TASK DETAILS. Print the data exactly as written, but leave out each picture.

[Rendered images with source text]
※
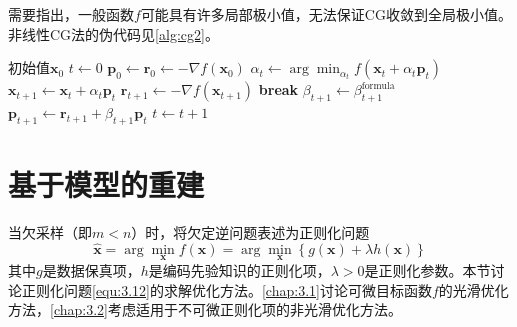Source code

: \documentclass[12pt]{article}
\begin{document}
需要指出，一般函数$f$可能具有许多局部极小值，无法保证CG收敛到全局极小值。非线性CG法的伪代码见\autoref{alg:cg2}。
\begin{algorithm}[ht]
    \small
    \caption{极小化连续函数$f(\bm{x})$的非线性共轭梯度法}
    \label{alg:cg2}
    \begin{algorithmic}[1]
        \Require 初始值$\bm{x}_0$
        \State $t\gets0$
        \State $\bm{p}_0\gets\bm{r}_0\gets-\nabla f(\bm{x}_0)$
        \Repeat
            \State $\alpha_t\gets\arg\min_{\alpha_t} f(\bm{x}_t+\alpha_t\bm{p}_t)$ 
            \State $\bm{x}_{t+1}\gets\bm{x}_t+\alpha_t\bm{p}_t$
            \State $\bm{r}_{t+1}\gets-\nabla f(\bm{x}_{t+1})$ 
                \State \textbf{break}
            \EndIf
            \State $\beta_{t+1}\gets\beta_{t+1}^\mathrm{formula}$ 
            \State $\bm{p}_{t+1}\gets\bm{r}_{t+1}+\beta_{t+1}\bm{p}_t$
            \State $t\gets t+1$
    \end{algorithmic}
\end{algorithm}

\section{基于模型的重建}
当欠采样（即$m<n$）时，将欠定逆问题表述为正则化问题
\begin{equation}
    \hat{\bm{x}}=\arg\min_{\bm{x}}f(\bm{x})=\arg\min_{\bm{x}}\left\{g(\bm{x})+\lambda h(\bm{x})\right\}
    \label{equ:3.12}
\end{equation}
其中$g$是数据保真项，$h$是编码先验知识的正则化项，$\lambda>0$是正则化参数。本节讨论正则化问题\autoref{equ:3.12}的求解优化方法。\autoref{chap:3.1}讨论可微目标函数$f$的光滑优化方法，\autoref{chap:3.2}考虑适用于不可微正则化项的非光滑优化方法。
\end{document}
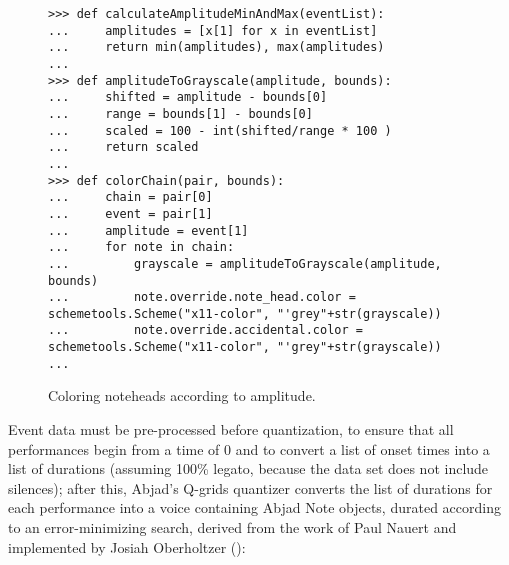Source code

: \begin{figure}[H]
\begin{lstlisting}[basicstyle=\scriptsize\ttfamily, breaklines=True, tabsize=4, showtabs=false, showspaces=false]
>>> def calculateAmplitudeMinAndMax(eventList):
...     amplitudes = [x[1] for x in eventList]
...     return min(amplitudes), max(amplitudes)
... 
>>> def amplitudeToGrayscale(amplitude, bounds):
...     shifted = amplitude - bounds[0]
...     range = bounds[1] - bounds[0]
...     scaled = 100 - int(shifted/range * 100 )
...     return scaled
... 
>>> def colorChain(pair, bounds):
...     chain = pair[0]
...     event = pair[1]
...     amplitude = event[1]
...     for note in chain:
...         grayscale = amplitudeToGrayscale(amplitude, bounds)
...         note.override.note_head.color = schemetools.Scheme("x11-color", "'grey"+str(grayscale))
...         note.override.accidental.color = schemetools.Scheme("x11-color", "'grey"+str(grayscale))
... \end{lstlisting}

\caption{Coloring noteheads according to amplitude. } 
\end{figure}

Event data must be pre-processed before quantization, to ensure that all performances begin from a time of 0 and to convert a list of onset times into a list of durations (assuming 100\% legato, because the data set does not include silences); after this, Abjad's Q-grids quantizer converts the list of durations for each performance into a voice containing Abjad Note objects, durated according to an error-minimizing search, derived from the work of Paul Nauert and implemented by Josiah Oberholtzer (\cite{nauert1994theory}):

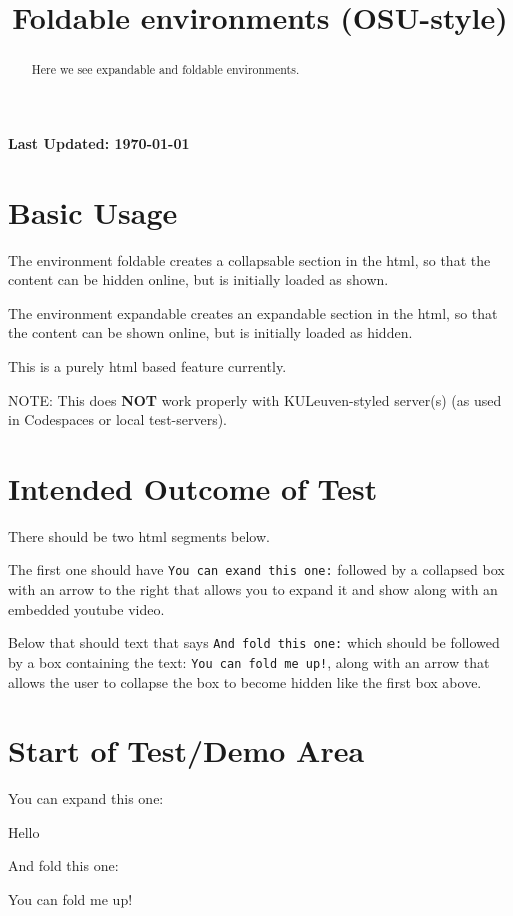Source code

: \documentclass{ximera}
\title{Foldable environments (OSU-style)}
\begin{document}
\begin{abstract}
  Here we see expandable and foldable environments.
\end{abstract}
\maketitle

{{\Huge \bfseries Last Updated: \today}} \\

\section{Basic Usage}
The environment foldable creates a collapsable section in the html, so that the content can be hidden online, but is initially loaded as shown.

The environment expandable creates an expandable section in the html, so that the content can be shown online, but is initially loaded as hidden.

This is a purely html based feature currently.

NOTE: This does \textbf{NOT} work properly with KULeuven-styled server(s) (as used in Codespaces or local test-servers).


\section{Intended Outcome of Test}

There should be two html segments below. 

The first one should have \texttt{You can exand this one:} followed by 
a collapsed box with an arrow to the right that allows you to expand it and show  along with an embedded youtube video.

Below that should text that says \texttt{And fold this one:} which should be followed by a box containing the text:
\texttt{You can fold me up!}, along with an arrow that allows the user to collapse the box to become hidden like the 
first box above.


\section{Start of Test/Demo Area}

You can expand this one:

\begin{expandable}
  Hello
 \begin{center}
 \end{center}
\end{expandable}



And fold this one:

\begin{foldable}
  You can fold me up!
\end{foldable}


\hrulefill
\end{document}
※
WRITTEN SOLUTION.
Source code

: \documentclass[12pt]{article}
\begin{document}
需要指出，一般函数$f$可能具有许多局部极小值，无法保证CG收敛到全局极小值。非线性CG法的伪代码见\autoref{alg:cg2}。
\begin{algorithm}[ht]
    \small
    \caption{极小化连续函数$f(\bm{x})$的非线性共轭梯度法}
    \label{alg:cg2}
    \begin{algorithmic}[1]
        \Require 初始值$\bm{x}_0$
        \State $t\gets0$
        \State $\bm{p}_0\gets\bm{r}_0\gets-\nabla f(\bm{x}_0)$
        \Repeat
            \State $\alpha_t\gets\arg\min_{\alpha_t} f(\bm{x}_t+\alpha_t\bm{p}_t)$ 
            \State $\bm{x}_{t+1}\gets\bm{x}_t+\alpha_t\bm{p}_t$
            \State $\bm{r}_{t+1}\gets-\nabla f(\bm{x}_{t+1})$ 
                \State \textbf{break}
            \EndIf
            \State $\beta_{t+1}\gets\beta_{t+1}^\mathrm{formula}$ 
            \State $\bm{p}_{t+1}\gets\bm{r}_{t+1}+\beta_{t+1}\bm{p}_t$
            \State $t\gets t+1$
    \end{algorithmic}
\end{algorithm}

\section{基于模型的重建}
当欠采样（即$m<n$）时，将欠定逆问题表述为正则化问题
\begin{equation}
    \hat{\bm{x}}=\arg\min_{\bm{x}}f(\bm{x})=\arg\min_{\bm{x}}\left\{g(\bm{x})+\lambda h(\bm{x})\right\}
    \label{equ:3.12}
\end{equation}
其中$g$是数据保真项，$h$是编码先验知识的正则化项，$\lambda>0$是正则化参数。本节讨论正则化问题\autoref{equ:3.12}的求解优化方法。\autoref{chap:3.1}讨论可微目标函数$f$的光滑优化方法，\autoref{chap:3.2}考虑适用于不可微正则化项的非光滑优化方法。
\end{document}
Source code

: \begin{figure}[H]
\begin{lstlisting}[basicstyle=\scriptsize\ttfamily, breaklines=True, tabsize=4, showtabs=false, showspaces=false]
>>> def calculateAmplitudeMinAndMax(eventList):
...     amplitudes = [x[1] for x in eventList]
...     return min(amplitudes), max(amplitudes)
... 
>>> def amplitudeToGrayscale(amplitude, bounds):
...     shifted = amplitude - bounds[0]
...     range = bounds[1] - bounds[0]
...     scaled = 100 - int(shifted/range * 100 )
...     return scaled
... 
>>> def colorChain(pair, bounds):
...     chain = pair[0]
...     event = pair[1]
...     amplitude = event[1]
...     for note in chain:
...         grayscale = amplitudeToGrayscale(amplitude, bounds)
...         note.override.note_head.color = schemetools.Scheme("x11-color", "'grey"+str(grayscale))
...         note.override.accidental.color = schemetools.Scheme("x11-color", "'grey"+str(grayscale))
... \end{lstlisting}

\caption{Coloring noteheads according to amplitude. } 
\end{figure}

Event data must be pre-processed before quantization, to ensure that all performances begin from a time of 0 and to convert a list of onset times into a list of durations (assuming 100\% legato, because the data set does not include silences); after this, Abjad's Q-grids quantizer converts the list of durations for each performance into a voice containing Abjad Note objects, durated according to an error-minimizing search, derived from the work of Paul Nauert and implemented by Josiah Oberholtzer (\cite{nauert1994theory}):

Source code

: \documentclass{ximera}
\title{Foldable environments (OSU-style)}
\begin{document}
\begin{abstract}
  Here we see expandable and foldable environments.
\end{abstract}
\maketitle

{{\Huge \bfseries Last Updated: \today}} \\

\section{Basic Usage}
The environment foldable creates a collapsable section in the html, so that the content can be hidden online, but is initially loaded as shown.

The environment expandable creates an expandable section in the html, so that the content can be shown online, but is initially loaded as hidden.

This is a purely html based feature currently.

NOTE: This does \textbf{NOT} work properly with KULeuven-styled server(s) (as used in Codespaces or local test-servers).


\section{Intended Outcome of Test}

There should be two html segments below. 

The first one should have \texttt{You can exand this one:} followed by 
a collapsed box with an arrow to the right that allows you to expand it and show  along with an embedded youtube video.

Below that should text that says \texttt{And fold this one:} which should be followed by a box containing the text:
\texttt{You can fold me up!}, along with an arrow that allows the user to collapse the box to become hidden like the 
first box above.


\section{Start of Test/Demo Area}

You can expand this one:

\begin{expandable}
  Hello
 \begin{center}
 \end{center}
\end{expandable}



And fold this one:

\begin{foldable}
  You can fold me up!
\end{foldable}


\hrulefill
\end{document}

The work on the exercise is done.